++++ Available data
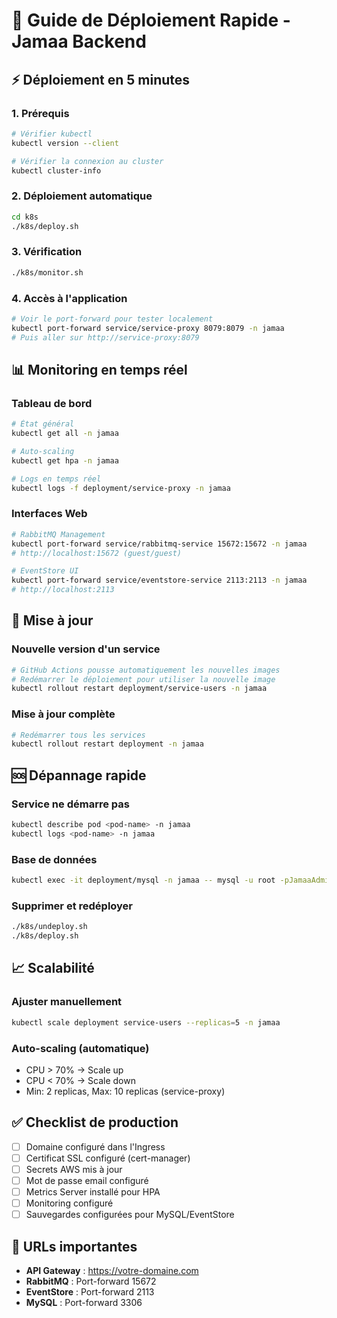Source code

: # 🚀 Guide de Déploiement Rapide - Jamaa Backend

## ⚡ Déploiement en 5 minutes

### 1. Prérequis
```bash
# Vérifier kubectl
kubectl version --client

# Vérifier la connexion au cluster
kubectl cluster-info
```

### 2. Déploiement automatique
```bash
cd k8s
./k8s/deploy.sh
```

### 3. Vérification
```bash
./k8s/monitor.sh
```

### 4. Accès à l'application
```bash
# Voir le port-forward pour tester localement
kubectl port-forward service/service-proxy 8079:8079 -n jamaa
# Puis aller sur http://service-proxy:8079
```

## 📊 Monitoring en temps réel

### Tableau de bord
```bash
# État général
kubectl get all -n jamaa

# Auto-scaling
kubectl get hpa -n jamaa

# Logs en temps réel
kubectl logs -f deployment/service-proxy -n jamaa
```

### Interfaces Web
```bash
# RabbitMQ Management
kubectl port-forward service/rabbitmq-service 15672:15672 -n jamaa
# http://localhost:15672 (guest/guest)

# EventStore UI
kubectl port-forward service/eventstore-service 2113:2113 -n jamaa
# http://localhost:2113
```

## 🔄 Mise à jour

### Nouvelle version d'un service
```bash
# GitHub Actions pousse automatiquement les nouvelles images
# Redémarrer le déploiement pour utiliser la nouvelle image
kubectl rollout restart deployment/service-users -n jamaa
```

### Mise à jour complète
```bash
# Redémarrer tous les services
kubectl rollout restart deployment -n jamaa
```

## 🆘 Dépannage rapide

### Service ne démarre pas
```bash
kubectl describe pod <pod-name> -n jamaa
kubectl logs <pod-name> -n jamaa
```

### Base de données
```bash
kubectl exec -it deployment/mysql -n jamaa -- mysql -u root -pJamaaAdmin-123
```

### Supprimer et redéployer
```bash
./k8s/undeploy.sh
./k8s/deploy.sh
```

## 📈 Scalabilité

### Ajuster manuellement
```bash
kubectl scale deployment service-users --replicas=5 -n jamaa
```

### Auto-scaling (automatique)
- CPU > 70% → Scale up
- CPU < 70% → Scale down
- Min: 2 replicas, Max: 10 replicas (service-proxy)

## ✅ Checklist de production

- [ ] Domaine configuré dans l'Ingress
- [ ] Certificat SSL configuré (cert-manager)
- [ ] Secrets AWS mis à jour
- [ ] Mot de passe email configuré
- [ ] Metrics Server installé pour HPA
- [ ] Monitoring configuré
- [ ] Sauvegardes configurées pour MySQL/EventStore

## 🎯 URLs importantes

- **API Gateway** : https://votre-domaine.com
- **RabbitMQ** : Port-forward 15672
- **EventStore** : Port-forward 2113
- **MySQL** : Port-forward 3306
++++++++
Task: Find the word "localhost" in the entries and show each line where it is found.

Expected output:
# http://localhost:15672 (guest/guest)
# http://localhost:2113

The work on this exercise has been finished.